Un volumen que arranca con Yoon llevando provisiones a una de las aldeas del clan del fuego, cuyos habitantes viven en la extrema pobreza. El resto del grupo lo sigue, y, en una de las escenas más desternillantes en lo que llevamos de manga, terminan convirtiéndose en unos falsos bandidos cuando los alguaciles llegan para recaudar los impuestos.

Así, Yona decide viajar por las aldeas cercanas como bandida para ahuyentar a los recaudadores que oprimen a su gente.

Es en una de ellas donde por fin se desvelan los poderes de Shin-Ha, así como la fuerza del vínculo de los dragones con su ama.

Nos encontramos ante un tomo algo más ligero, con muchas escenas de humor que me han sacado más de una carcajada, y de cuyo capítulo más dramático es protagonista el dragón azul (mi favorito entre los dragones). Me ha encantado volver a “escuchar” su voz y conocer algo más sobre sus dudas respecto a sus propios poderes. Kuzanagi dota de esta forma a Shin-Ha, personaje de inmensa fortaleza, de una vulnerabilidad que lo hace más humano, más cercano al lector.

Por su parte, Yona sigue conquistando con su voluntad de fortalecerse para proteger el reino de su padre y a sus amigos. Su determinación es tan brillante como un fuego que hipnotiza y del que no puedes apartarte.

El resto del equipo, a su vez, nos demuestra que funciona tan bien a nivel cómico como lo hacía en batalla. Y la escena intensita entre Hak y Yona pone literalmente los pelos de punta.

Aunque la verdad ya comienzo a echar en falta un capítulo sobre Zeno. Hasta el momento aparece de forma tan secundaria que me cuesta empatizar con él al nivel del resto del grupo.

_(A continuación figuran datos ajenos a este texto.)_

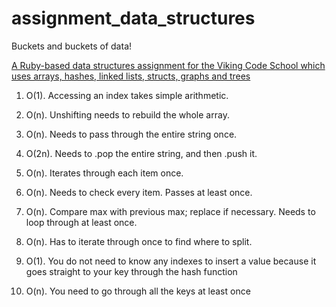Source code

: # assignment_data_structures
Buckets and buckets of data!

[A Ruby-based data structures assignment for the Viking Code School which uses arrays, hashes, linked lists, structs, graphs and trees](http://www.vikingcodeschool.com)


1. O(1). Accessing an index takes simple arithmetic.

2. O(n). Unshifting needs to rebuild the whole array.

3. O(n). Needs to pass through the entire string once.

4. O(2n). Needs to .pop the entire string, and then .push it.

5. O(n). Iterates through each item once.

6. O(n). Needs to check every item. Passes at least once.

7. O(n). Compare max with previous max; replace if necessary.
         Needs to loop through at least once.

8. O(n). Has to iterate through once to find where to split.

9. O(1). You do not need to know any indexes to insert a value because it goes straight to your key through the hash function

10. O(n). You need to go through all the keys at least once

A nivel visual este tomo de Yona, princesa del amanecer me ha sorprendido mucho, sobre todo en el capítulo de Shin-Ha, donde Mizuho Kusanagi juega con el tamaño de las viñetas, las formas y los diálogos para transmitir potencia, miedo y desesperación, consiguiendo unas escenas visualmente muy impactantes.

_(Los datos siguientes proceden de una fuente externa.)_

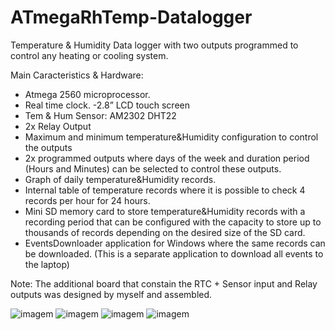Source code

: # ATmegaRhTemp-Datalogger

Temperature & Humidity Data logger with two outputs programmed to control any heating or cooling system. 

Main Caracteristics & Hardware:
- Atmega 2560 microprocessor.
- Real time clock.
-2.8” LCD touch screen
- Tem & Hum Sensor: AM2302 DHT22
- 2x Relay Output
- Maximum and minimum temperature&Humidity configuration to control the outputs
- 2x programmed outputs where days of the week and duration period (Hours and Minutes) can be selected to control these outputs.
- Graph of daily temperature&Humidity records.
- Internal table of temperature records where it is possible to check 4 records per hour for 24 hours.
- Mini SD memory card to store temperature&Humidity records with a recording period that can be configured with the capacity to store up to thousands of records depending on the desired size of the SD card.
- EventsDownloader application for Windows where the same records can be downloaded. (This is a separate application to download all events to the laptop)

Note: The additional board that constain the RTC + Sensor input and Relay outputs was designed by myself and assembled. 

![imagem](https://github.com/JoaoPires92/ATmegaRhTemp-Datalogger/assets/165892597/df06d9c4-bd5f-4f19-8b9a-7728c1b639b5)
![imagem](https://github.com/JoaoPires92/ATmegaRhTemp-Datalogger/assets/165892597/9bd4fa52-6ef7-4f1b-85bc-28c4de499958)
![imagem](https://github.com/JoaoPires92/ATmegaRhTemp-Datalogger/assets/165892597/406312ed-ba3b-4bd8-9c88-0f7e7e3d9f02)
![imagem](https://github.com/JoaoPires92/ATmegaRhTemp-Datalogger/assets/165892597/e304b7f1-a6ee-446d-bfa1-0ef6b943abd1)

La autora domina bien el movimiento y la expresividad de sus personajes, y su estilo elegante, clásico del shojo aunque un pelín más “sucio” en las escenas de lucha, funciona muy bien.

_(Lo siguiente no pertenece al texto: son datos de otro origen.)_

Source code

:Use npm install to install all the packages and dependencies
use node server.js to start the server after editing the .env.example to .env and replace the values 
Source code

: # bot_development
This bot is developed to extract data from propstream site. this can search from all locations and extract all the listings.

La calidad de la edición, como siempre que hablamos de Norma Editorial, es excelente, muy agradable al ojo y al tacto.

En definitiva, me ha encantado Yona, princesa del amanecer 9, el primer tomo que no ha sido adaptado al anime y en el que todo era una incógnita para mí. Ya estoy deseando que salga el próximo volumen para seguir disfrutando de esta historia que combina acción, aventura, romance y drama. Una historia de crecimiento y determinación sobre una princesa en cuyos ojos arde un fuego capaz de cambiar el destino de un reino.